See, e.g., Friends of the Earth, Inc. v. Laidlaw Envtl. Servs. (TOC), Inc.,
— U.S.-,
In addition, our decision today is limited to the effect of the specific prohibition on representative actions in 29 U.S.C. § 216(b). We express no opinion on whether jurisdiction would be proper under 28 U.S.C. § 1331 over a suit alleging the invalidity of a collective bargaining agreement based on some other violation of federal law.
See Textron,
We recognize that this result leaves the UFCW in the difficult position of being without a remedy in federal court for a collective bargaining agreement that, as interpreted, allegedly violates federal law. Yet employees, individually or collectively, are free to seek relief, including liquidated damages, under 29 U.S.C. § 216(b), and the FLSA does not bar the union from providing organizational and even financial support to the legal efforts of its member employees.
See Arrington,
Ill
The UFCW alleges no violation of a collective bargaining agreement so as to confer jurisdiction under LMRA § 301(a), 29 U.S.C. § 185(a). Furthermore, because 29 U.S.C. § 216(b) provides that the union is not a proper party to sue for relief under the FLSA, 28 U.S.C. § 1331 cannot confer jurisdiction on its complaint as “arising, under” the FLSA. Therefore, the district court’s denial of Albertson’s motion to dismiss for lack of subject matter jurisdiction is REVERSED and the judgment of the district court is VACATED and REMANDED with instructions to dismiss.
Notes
. Before the district court, the UFCW also sued, unsuccessfully, to vacate the arbitrator’s award on the grounds that it is in "manifest disregard for the law." The UFCW does not appeal this ruling.
. 29 U.S.C. § 215 enumerates acts prohibited by the FLSA.
. The term "Administrator” refers to an official of the United States Department of Labor Wage and Hour Division. See 29 U.S.C. § 204(a).
. Section 211 provides for two exceptions to this rule, neither one relevant here. First, § 211(b) allows the Administrator and Secretary to delegate responsibilities to state and local agencies and employees. Second, § 211(a) provides for an exception “as provided in section 212,” the child labor section of the FLSA. Section 212(b), however, states that the Secretary, "subject to the direction and control of the Attorney General, shall bring all actions under section 217 of this title to enjoin any act or practice which is unlawful by reason of the existence of oppressive child labor.”

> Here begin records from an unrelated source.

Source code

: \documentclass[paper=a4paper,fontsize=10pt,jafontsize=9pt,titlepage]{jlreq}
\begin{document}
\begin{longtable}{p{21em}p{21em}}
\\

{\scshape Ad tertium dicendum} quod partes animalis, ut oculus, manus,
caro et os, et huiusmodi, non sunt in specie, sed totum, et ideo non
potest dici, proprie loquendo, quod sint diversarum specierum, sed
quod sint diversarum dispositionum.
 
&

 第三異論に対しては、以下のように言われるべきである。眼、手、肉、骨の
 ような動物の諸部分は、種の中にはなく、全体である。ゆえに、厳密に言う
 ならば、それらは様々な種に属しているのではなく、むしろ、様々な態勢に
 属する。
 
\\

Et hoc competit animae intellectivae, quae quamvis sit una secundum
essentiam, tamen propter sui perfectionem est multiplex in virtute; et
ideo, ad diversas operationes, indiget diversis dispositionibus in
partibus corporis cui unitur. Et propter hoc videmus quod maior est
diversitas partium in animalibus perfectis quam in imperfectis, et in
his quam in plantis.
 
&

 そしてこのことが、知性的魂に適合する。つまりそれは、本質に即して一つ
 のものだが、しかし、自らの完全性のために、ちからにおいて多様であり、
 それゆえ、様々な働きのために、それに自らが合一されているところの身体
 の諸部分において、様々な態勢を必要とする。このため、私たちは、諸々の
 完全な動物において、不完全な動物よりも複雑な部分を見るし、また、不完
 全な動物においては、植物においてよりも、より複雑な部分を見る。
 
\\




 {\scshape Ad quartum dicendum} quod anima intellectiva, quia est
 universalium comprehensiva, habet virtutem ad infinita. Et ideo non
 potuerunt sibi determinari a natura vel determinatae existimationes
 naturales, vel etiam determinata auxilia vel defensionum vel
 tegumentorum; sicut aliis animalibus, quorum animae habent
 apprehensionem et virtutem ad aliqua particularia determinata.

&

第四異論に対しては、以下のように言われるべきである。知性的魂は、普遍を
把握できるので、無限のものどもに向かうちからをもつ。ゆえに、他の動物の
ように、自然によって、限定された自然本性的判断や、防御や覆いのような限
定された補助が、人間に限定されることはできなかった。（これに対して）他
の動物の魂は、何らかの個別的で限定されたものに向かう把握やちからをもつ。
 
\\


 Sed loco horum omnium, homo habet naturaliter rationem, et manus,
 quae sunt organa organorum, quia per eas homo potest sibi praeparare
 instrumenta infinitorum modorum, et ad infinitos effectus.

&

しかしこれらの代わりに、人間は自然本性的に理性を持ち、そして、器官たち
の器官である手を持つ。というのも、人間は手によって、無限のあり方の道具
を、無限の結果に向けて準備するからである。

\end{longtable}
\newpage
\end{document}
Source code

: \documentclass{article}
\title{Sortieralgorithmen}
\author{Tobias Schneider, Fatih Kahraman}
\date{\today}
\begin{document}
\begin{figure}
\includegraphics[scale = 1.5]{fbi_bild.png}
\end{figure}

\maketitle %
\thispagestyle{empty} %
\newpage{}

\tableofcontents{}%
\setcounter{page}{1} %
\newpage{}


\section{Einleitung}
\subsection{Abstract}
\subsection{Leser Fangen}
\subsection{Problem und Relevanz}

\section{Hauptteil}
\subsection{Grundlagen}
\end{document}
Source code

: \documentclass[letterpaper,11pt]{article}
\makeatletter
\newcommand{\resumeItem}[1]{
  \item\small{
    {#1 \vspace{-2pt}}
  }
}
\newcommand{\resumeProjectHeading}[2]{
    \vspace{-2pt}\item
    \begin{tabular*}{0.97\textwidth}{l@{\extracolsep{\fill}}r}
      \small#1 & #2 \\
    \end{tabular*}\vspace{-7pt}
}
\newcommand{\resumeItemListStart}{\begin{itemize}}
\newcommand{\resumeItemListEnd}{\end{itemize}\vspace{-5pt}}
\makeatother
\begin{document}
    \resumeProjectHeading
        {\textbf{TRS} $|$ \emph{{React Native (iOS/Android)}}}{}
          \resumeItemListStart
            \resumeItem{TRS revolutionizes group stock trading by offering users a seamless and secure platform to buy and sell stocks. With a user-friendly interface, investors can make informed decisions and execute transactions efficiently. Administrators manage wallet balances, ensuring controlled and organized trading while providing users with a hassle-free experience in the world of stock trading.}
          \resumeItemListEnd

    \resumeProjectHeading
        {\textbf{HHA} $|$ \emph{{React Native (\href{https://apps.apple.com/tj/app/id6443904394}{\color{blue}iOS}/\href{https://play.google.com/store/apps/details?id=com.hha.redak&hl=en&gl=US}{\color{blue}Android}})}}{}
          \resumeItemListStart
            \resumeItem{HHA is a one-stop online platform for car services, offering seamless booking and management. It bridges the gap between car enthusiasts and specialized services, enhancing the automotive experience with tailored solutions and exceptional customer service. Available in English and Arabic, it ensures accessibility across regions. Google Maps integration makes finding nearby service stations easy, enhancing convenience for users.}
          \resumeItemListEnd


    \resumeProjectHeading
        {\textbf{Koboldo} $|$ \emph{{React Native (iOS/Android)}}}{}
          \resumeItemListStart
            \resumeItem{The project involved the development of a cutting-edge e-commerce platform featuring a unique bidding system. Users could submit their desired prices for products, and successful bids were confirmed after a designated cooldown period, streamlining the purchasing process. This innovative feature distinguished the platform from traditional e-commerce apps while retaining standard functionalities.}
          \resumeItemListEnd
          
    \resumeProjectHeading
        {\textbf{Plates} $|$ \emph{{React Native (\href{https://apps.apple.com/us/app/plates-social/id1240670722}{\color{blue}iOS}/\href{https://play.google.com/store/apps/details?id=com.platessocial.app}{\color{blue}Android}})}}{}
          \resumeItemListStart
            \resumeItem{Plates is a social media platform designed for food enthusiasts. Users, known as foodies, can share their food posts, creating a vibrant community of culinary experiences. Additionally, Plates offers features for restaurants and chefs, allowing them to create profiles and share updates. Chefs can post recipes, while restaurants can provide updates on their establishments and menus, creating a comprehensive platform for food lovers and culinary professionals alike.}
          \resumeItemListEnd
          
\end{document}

. Although the right to sue for injunctive re- ' lief as such is restricted to the Secretary of Labor, other forms of equitable relief, "including without limitation employment, reinstatement, [and] promotion,” 29 U.S.C. § 216(b), as well as damages, are available to employees as remedies for violations of the anti-discrimination provision of the FLSA, 29 U.S.C. § 215(a)(3) — a provision not at issue in this case.
. Because the issue is not before us, we do not resolve the question of whether 29 U.S.C. § 207(o), which expressly provides for the role of unions in implementing its public employee compensatory time provisions, might create a limited exception to the representative action bar and require a different result in actions alleging a violation of that subsection.